- Opening Delimiter -
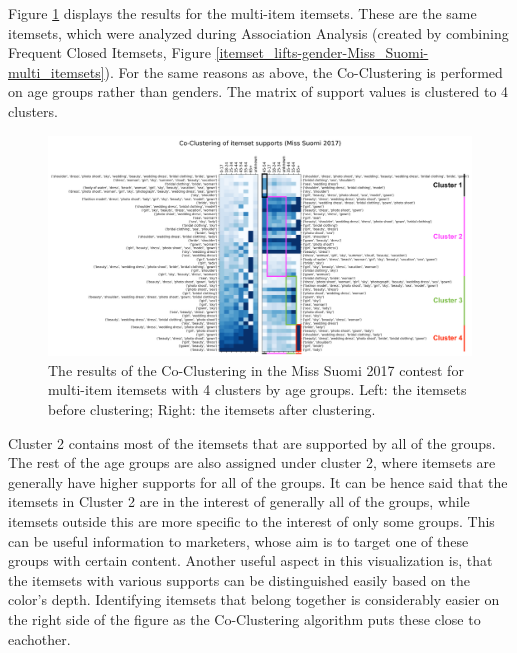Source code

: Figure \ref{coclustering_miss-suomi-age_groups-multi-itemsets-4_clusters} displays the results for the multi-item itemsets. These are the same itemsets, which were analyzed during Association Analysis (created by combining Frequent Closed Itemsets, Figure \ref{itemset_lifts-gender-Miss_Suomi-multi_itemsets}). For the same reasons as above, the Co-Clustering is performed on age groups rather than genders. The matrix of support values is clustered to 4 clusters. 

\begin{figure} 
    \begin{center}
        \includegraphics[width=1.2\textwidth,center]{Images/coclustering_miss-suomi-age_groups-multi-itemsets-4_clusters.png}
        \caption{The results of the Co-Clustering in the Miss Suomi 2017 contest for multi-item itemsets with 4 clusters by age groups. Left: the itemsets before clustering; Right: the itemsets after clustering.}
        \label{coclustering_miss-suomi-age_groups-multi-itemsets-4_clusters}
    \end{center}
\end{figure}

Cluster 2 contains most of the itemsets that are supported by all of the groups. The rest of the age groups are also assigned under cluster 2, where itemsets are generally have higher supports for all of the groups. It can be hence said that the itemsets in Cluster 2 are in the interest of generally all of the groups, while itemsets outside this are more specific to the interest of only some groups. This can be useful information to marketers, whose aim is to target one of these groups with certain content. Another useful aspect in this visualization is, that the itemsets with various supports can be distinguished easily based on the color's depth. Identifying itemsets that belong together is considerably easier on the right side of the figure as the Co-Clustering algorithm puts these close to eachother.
- Closing Delimiter -
* **WHAT IS BEING ASKED**
From the entries above, tally every line holding the string "center". Give only the count.

* **SOLUTION BELOW**
3